▶

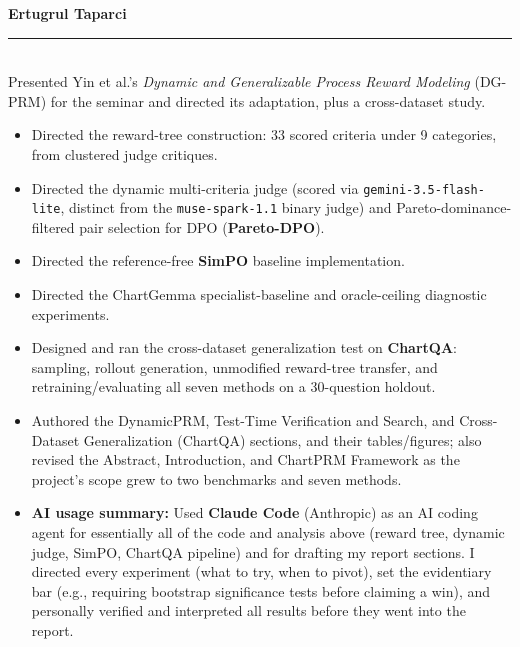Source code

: \documentclass[11pt]{article}
\newcommand{\contribhead}[2]{%
  {\bfseries\color{accent}\large #1\ #2}\\[1pt]
  {\color{accent}\rule{\linewidth}{1.1pt}}\\[4pt]%
}
\begin{document}
\begin{minipage}[t]{0.485\textwidth}
\contribhead{Ertugrul Taparci}{}
\small
Presented Yin et al.'s \textit{Dynamic and Generalizable Process Reward Modeling} (DG-PRM) for the seminar and directed its adaptation, plus a cross-dataset study.
\begin{itemize}
  \item Directed the reward-tree construction: 33 scored criteria under 9 categories, from clustered judge critiques.
  \item Directed the dynamic multi-criteria judge (scored via \texttt{gemini-3.5-flash-lite}, distinct from the \texttt{muse-spark-1.1} binary judge) and Pareto-dominance-filtered pair selection for DPO (\textbf{Pareto-DPO}).
  \item Directed the reference-free \textbf{SimPO} baseline implementation.
  \item Directed the ChartGemma specialist-baseline and oracle-ceiling diagnostic experiments.
  \item Designed and ran the cross-dataset generalization test on \textbf{ChartQA}: sampling, rollout generation, unmodified reward-tree transfer, and retraining/evaluating all seven methods on a 30-question holdout.
  \item Authored the DynamicPRM, Test-Time Verification and Search, and Cross-Dataset Generalization (ChartQA) sections, and their tables/figures; also revised the Abstract, Introduction, and ChartPRM Framework as the project's scope grew to two benchmarks and seven methods.
  \item \textbf{AI usage summary:} Used \textbf{Claude Code} (Anthropic) as an AI coding agent for essentially all of the code and analysis above (reward tree, dynamic judge, SimPO, ChartQA pipeline) and for drafting my report sections. I directed every experiment (what to try, when to pivot), set the evidentiary bar (e.g., requiring bootstrap significance tests before claiming a win), and personally verified and interpreted all results before they went into the report.
\end{itemize}
\end{minipage}

\vspace{1.1em}
\end{document}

◀

WORK ITEM ▸ Using the data above, reproduce exactly the lines from the line that contains "Directed the dynamic" through the line that contains "a 30-question holdout.", including both.

RESULT OF THIS EXERCISE ▸
  \item Directed the dynamic multi-criteria judge (scored via \texttt{gemini-3.5-flash-lite}, distinct from the \texttt{muse-spark-1.1} binary judge) and Pareto-dominance-filtered pair selection for DPO (\textbf{Pareto-DPO}).
  \item Directed the reference-free \textbf{SimPO} baseline implementation.
  \item Directed the ChartGemma specialist-baseline and oracle-ceiling diagnostic experiments.
  \item Designed and ran the cross-dataset generalization test on \textbf{ChartQA}: sampling, rollout generation, unmodified reward-tree transfer, and retraining/evaluating all seven methods on a 30-question holdout.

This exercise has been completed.